Learned versus Insight Knowledge
“Shift your attention from words to silence and you will hear.” -Nisargadatta Maharaj
There is no relationship between learned and insight knowledge.
Learned knowledge is received from others; initially, from parents and schooling. Everything we think we know is only what we have been told, remembered, and believed to be true.
Learned knowledge changes continuously as new information arrives, and again, is accepted as true.
Insight occurs in silence, and the knowledge gained from insight is irrefutable and forever yours.
Through the portal of silence, insight liberates.
For example, should you realize that any problem disappears the moment you stop thinking about it, you will always know where to look if a problem appears. Your mind, unveiled, is now a friend, rather than foe.

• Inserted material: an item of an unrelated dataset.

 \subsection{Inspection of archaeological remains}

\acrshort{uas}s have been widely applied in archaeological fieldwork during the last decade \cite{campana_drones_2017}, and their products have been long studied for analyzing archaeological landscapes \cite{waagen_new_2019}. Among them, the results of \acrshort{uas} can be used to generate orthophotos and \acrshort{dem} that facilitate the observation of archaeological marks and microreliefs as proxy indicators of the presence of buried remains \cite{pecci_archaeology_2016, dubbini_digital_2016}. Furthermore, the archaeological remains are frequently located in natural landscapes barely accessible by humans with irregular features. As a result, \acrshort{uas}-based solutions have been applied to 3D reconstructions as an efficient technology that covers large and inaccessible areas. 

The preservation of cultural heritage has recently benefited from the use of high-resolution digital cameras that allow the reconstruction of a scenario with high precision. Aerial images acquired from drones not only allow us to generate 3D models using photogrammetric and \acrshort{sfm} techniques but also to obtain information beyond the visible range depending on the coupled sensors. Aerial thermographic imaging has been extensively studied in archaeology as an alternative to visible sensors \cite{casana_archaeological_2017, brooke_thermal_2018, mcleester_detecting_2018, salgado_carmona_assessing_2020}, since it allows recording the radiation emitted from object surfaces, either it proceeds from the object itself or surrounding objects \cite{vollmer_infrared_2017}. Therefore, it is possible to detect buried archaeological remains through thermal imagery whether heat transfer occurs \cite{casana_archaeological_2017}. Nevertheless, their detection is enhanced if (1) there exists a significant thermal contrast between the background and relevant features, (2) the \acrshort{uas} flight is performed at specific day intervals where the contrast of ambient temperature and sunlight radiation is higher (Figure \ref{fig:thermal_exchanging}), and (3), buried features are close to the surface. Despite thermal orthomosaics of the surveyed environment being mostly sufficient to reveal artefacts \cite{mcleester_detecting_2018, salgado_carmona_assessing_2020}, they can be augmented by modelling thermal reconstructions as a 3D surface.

All problems share a common origin: Desire. Something isn’t how you want it to be. When you become aware of desire, look into it with this filter: can I change it, or not? If you can fix it, fix it. If it cannot be changed, leave it alone; let it go. Apply the “can I fix it” filter in daily life, and you will find that happiness is letting go.
Thinking is the barrier to insight. Thus, the teachings of Zen, Buddhism, and non-dualism aim to simply still, or quiet the mind. Only when the mind is quiet can something fresh, something liberating, be realized.
The permanent reversal of a previously held misconception is the working of insight.
Watch your life for things that cannot be changed. Can you change the weather? Can you do anything about the car that just cut you off? Can you change what has happened, or what might happen?
There is, however, one change you can make: Since what is here and now cannot be avoided, stop wanting what is unchangeable to be different. Just do that and see what happnes.
Plunge into the present moment with every fiber, every atom, of your being. Be still, and know that you are.